El libro recorre residencias excepcionales en ciudades como Nueva York, São Paulo, París o Shanghái, donde la verticalidad no es solo una condición, sino un lenguaje. A esas alturas, los espacios cambian de escala, las proporciones se reconfiguran y la relación con el exterior —y con uno mismo— se redefine.
Más que una colección de interiores, lo que emerge es una reflexión sobre cómo queremos vivir hoy: entre la distancia y la intimidad, entre el aislamiento y la contemplación. Muchos de los proyectos presentados son, además, las propias casas de arquitectos y diseñadores, cerrando ese círculo interesante entre quien concibe el espacio y quien lo habita.

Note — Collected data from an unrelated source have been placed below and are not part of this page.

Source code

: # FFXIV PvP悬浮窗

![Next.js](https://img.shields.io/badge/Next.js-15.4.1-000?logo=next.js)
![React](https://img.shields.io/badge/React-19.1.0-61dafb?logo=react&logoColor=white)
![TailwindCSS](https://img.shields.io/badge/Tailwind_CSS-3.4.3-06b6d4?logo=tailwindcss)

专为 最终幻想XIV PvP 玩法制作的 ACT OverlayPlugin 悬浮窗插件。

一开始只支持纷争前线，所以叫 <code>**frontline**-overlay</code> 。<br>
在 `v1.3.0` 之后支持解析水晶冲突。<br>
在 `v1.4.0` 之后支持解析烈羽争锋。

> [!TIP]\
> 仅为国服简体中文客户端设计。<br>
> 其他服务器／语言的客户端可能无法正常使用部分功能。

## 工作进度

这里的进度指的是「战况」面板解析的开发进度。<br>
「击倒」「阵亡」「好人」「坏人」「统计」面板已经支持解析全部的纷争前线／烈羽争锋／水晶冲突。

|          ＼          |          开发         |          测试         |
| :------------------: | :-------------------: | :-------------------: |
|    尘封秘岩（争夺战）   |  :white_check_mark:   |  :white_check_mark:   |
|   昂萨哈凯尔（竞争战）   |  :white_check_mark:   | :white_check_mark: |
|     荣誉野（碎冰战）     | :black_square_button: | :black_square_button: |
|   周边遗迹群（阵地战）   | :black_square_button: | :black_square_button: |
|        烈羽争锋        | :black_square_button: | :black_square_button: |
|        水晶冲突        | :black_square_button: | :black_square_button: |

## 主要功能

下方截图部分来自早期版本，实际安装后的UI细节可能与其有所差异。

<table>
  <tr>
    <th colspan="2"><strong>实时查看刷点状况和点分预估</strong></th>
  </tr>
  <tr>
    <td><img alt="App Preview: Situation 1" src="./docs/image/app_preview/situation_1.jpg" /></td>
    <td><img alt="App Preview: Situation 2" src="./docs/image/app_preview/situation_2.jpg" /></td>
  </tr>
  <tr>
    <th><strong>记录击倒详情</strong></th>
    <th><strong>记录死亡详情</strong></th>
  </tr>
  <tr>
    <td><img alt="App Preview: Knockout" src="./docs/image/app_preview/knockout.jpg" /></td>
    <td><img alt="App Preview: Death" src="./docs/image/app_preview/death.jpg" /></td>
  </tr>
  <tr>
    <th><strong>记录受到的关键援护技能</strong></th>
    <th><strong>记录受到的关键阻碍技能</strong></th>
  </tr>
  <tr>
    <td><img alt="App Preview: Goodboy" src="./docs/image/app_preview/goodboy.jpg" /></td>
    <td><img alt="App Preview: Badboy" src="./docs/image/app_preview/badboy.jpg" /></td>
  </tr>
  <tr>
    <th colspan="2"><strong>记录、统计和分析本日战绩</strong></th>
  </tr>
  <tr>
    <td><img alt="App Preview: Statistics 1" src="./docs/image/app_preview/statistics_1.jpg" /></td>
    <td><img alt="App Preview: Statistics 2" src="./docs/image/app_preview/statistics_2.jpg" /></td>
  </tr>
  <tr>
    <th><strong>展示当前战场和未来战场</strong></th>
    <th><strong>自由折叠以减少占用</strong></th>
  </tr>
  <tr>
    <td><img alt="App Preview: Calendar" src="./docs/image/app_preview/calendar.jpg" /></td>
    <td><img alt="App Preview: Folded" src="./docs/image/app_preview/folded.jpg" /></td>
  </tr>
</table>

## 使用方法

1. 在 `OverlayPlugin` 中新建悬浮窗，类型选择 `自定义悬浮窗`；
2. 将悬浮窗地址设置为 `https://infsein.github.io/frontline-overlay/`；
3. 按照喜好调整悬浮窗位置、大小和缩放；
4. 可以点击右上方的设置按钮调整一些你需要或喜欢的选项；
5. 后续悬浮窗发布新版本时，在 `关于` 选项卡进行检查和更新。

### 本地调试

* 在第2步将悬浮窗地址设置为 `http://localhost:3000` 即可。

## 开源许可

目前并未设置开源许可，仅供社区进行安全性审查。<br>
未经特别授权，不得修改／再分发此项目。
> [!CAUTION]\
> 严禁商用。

Entre los casos más memorables, un penthouse en Tribeca —a casi 80 pisos de altura— que construye atmósferas emocionales muy marcadas, desde un living abierto a la ciudad hasta un inesperado “vampire speakeasy” oscuro y envolvente. En Estocolmo, un proyecto lleva el concepto de loft al extremo, creando un “loft dentro de un loft dentro de un loft” con una lógica casi lúdica. Y en São Paulo, un apartamento apuesta por lo opuesto: una calma contenida, construida con formas elementales y materiales que dialogan silenciosamente con el horizonte.

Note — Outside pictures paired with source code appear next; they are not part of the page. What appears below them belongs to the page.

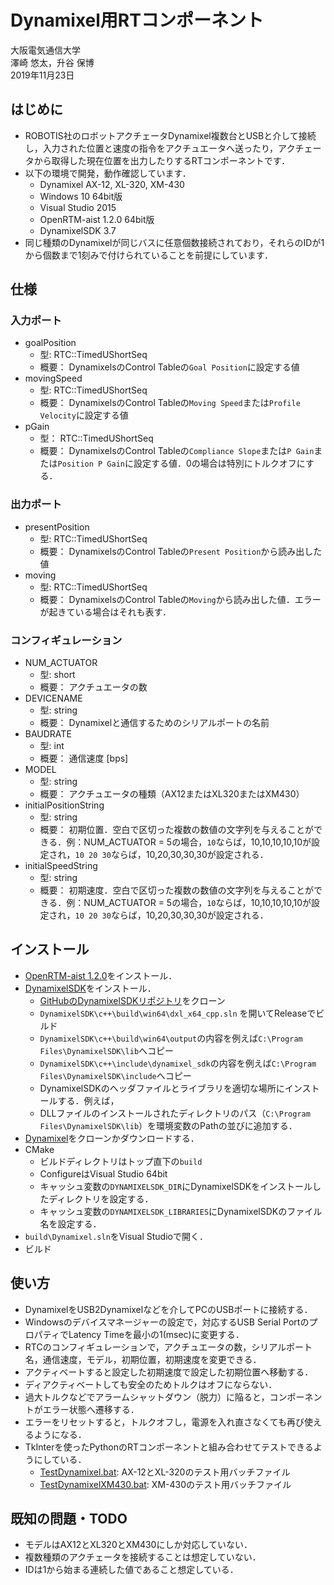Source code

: # Dynamixel用RTコンポーネント

大阪電気通信大学  
澤崎 悠太，升谷 保博  
2019年11月23日

## はじめに

- ROBOTIS社のロボットアクチェータDynamixel複数台とUSBと介して接続し，入力された位置と速度の指令をアクチュエータへ送ったり，アクチェータから取得した現在位置を出力したりするRTコンポーネントです．
- 以下の環境で開発，動作確認しています．
  - Dynamixel AX-12, XL-320, XM-430
  - Windows 10 64bit版
  - Visual Studio 2015
  - OpenRTM-aist 1.2.0 64bit版
  - DynamixelSDK 3.7
- 同じ種類のDynamixelが同じバスに任意個数接続されており，それらのIDが1から個数まで1刻みで付けられていることを前提にしています．

## 仕様

### 入力ポート
- goalPosition
  - 型: RTC::TimedUShortSeq
  - 概要： DynamixelsのControl Tableの`Goal Position`に設定する値
- movingSpeed
  - 型: RTC::TimedUShortSeq
  - 概要： DynamixelsのControl Tableの`Moving Speed`または`Profile Velocity`に設定する値
- pGain
  - 型： RTC::TimedUShortSeq
  - 概要： DynamixelsのControl Tableの`Compliance Slope`または`P Gain`または`Position P Gain`に設定する値．0の場合は特別にトルクオフにする．

### 出力ポート
- presentPosition
  - 型: RTC::TimedUShortSeq
  - 概要： DynamixelsのControl Tableの`Present Position`から読み出した値
- moving
  - 型: RTC::TimedUShortSeq
  - 概要： DynamixelsのControl Tableの`Moving`から読み出した値．エラーが起きている場合はそれも表す．

### コンフィギュレーション

- NUM_ACTUATOR
  - 型: short
  - 概要： アクチュエータの数
- DEVICENAME
  - 型: string
  - 概要： Dynamixelと通信するためのシリアルポートの名前
- BAUDRATE
  - 型: int
  - 概要： 通信速度 [bps]
- MODEL
  - 型: string
  - 概要： アクチュエータの種類（AX12またはXL320またはXM430）
- initialPositionString
  - 型: string
  - 概要： 初期位置．空白で区切った複数の数値の文字列を与えることができる．例：NUM_ACTUATOR = 5の場合，`10`ならば，10,10,10,10,10が設定され，`10 20 30`ならば，10,20,30,30,30が設定される．
- initialSpeedString
  - 型: string
  - 概要： 初期速度．空白で区切った複数の数値の文字列を与えることができる．例：NUM_ACTUATOR = 5の場合，`10`ならば，10,10,10,10,10が設定され，`10 20 30`ならば，10,20,30,30,30が設定される．  

## インストール

- [OpenRTM-aist 1.2.0](https://www.openrtm.org/openrtm/ja/download/openrtm-aist-cpp/openrtm-aist-cpp_1_2_0_release)をインストール．
- [DynamixelSDK](http://emanual.robotis.com/docs/en/software/dynamixel/dynamixel_sdk/overview/)をインストール．
  - [GitHubのDynamixelSDKリポジトリ](https://github.com/ROBOTIS-GIT/DynamixelSDK)をクローン
  - `DynamixelSDK\c++\build\win64\dxl_x64_cpp.sln` を開いてReleaseでビルド
  - `DynamixelSDK\c++\build\win64\output`の内容を例えば`C:\Program Files\DynamixelSDK\lib`へコピー
  - `DynamixelSDK\c++\include\dynamixel_sdk`の内容を例えば`C:\Program Files\DynamixelSDK\include`へコピー
  - DynamixelSDKのヘッダファイルとライブラリを適切な場所にインストールする．例えば，
  - DLLファイルのインストールされたディレクトリのパス（`C:\Program Files\DynamixelSDK\lib`）を環境変数のPathの並びに追加する．
- [Dynamixel](https://github.com/MasutaniLab/Dynamixel)をクローンかダウンロードする．
- CMake
  - ビルドディレクトリはトップ直下の`build`
  - ConfigureはVisual Studio 64bit
  - キャッシュ変数の`DYNAMIXELSDK_DIR`にDynamixelSDKをインストールしたディレクトリを設定する．
  - キャッシュ変数の`DYNAMIXELSDK_LIBRARIES`にDynamixelSDKのファイル名を設定する．
- `build\Dynamixel.sln`をVisual Studioで開く．
- ビルド

## 使い方

- DynamixelをUSB2Dynamixelなどを介してPCのUSBポートに接続する．
- Windowsのデバイスマネージャーの設定で，対応するUSB Serial PortのプロパティでLatency Timeを最小の1(msec)に変更する．
- RTCのコンフィギュレーションで，アクチュエータの数，シリアルポート名，通信速度，モデル，初期位置，初期速度を変更できる．
- アクティベートすると設定した初期速度で設定した初期位置へ移動する．
- ディアクティベートしても安全のためトルクはオフにならない．
- 過大トルクなどでアラームシャットダウン（脱力）に陥ると，コンポーネントがエラー状態へ遷移する．
- エラーをリセットすると，トルクオフし，電源を入れ直さなくても再び使えるようになる．
- TkInterを使ったPythonのRTコンポーネントと組み合わせてテストできるようにしている．
  - [TestDynamixel.bat](TestDynamixel/TestDynamixel.bat): AX-12とXL-320のテスト用バッチファイル
  - [TestDynamixelXM430.bat](TestDynamixel/TestDynamixelXM430.bat): XM-430のテスト用バッチファイル

## 既知の問題・TODO

- モデルはAX12とXL320とXM430にしか対応していない．
- 複数種類のアクチェータを接続することは想定していない．
- IDは1から始まる連続した値であること想定している．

También aparecen proyectos donde la relación con la ciudad se vuelve explícita —como en San Francisco, donde el interior cita directamente el skyline— o donde el lujo se redefine como experiencia, como en Río de Janeiro, donde la vida se desplaza hacia un nivel superior convertido en espacio social con piscina, sauna y jardines.
Penthouse Syndrome no es solo un libro de interiores espectaculares. Es, sobre todo, una mirada sobre cómo la altura altera la percepción: del espacio, del tiempo y, en cierta medida, de la vida misma.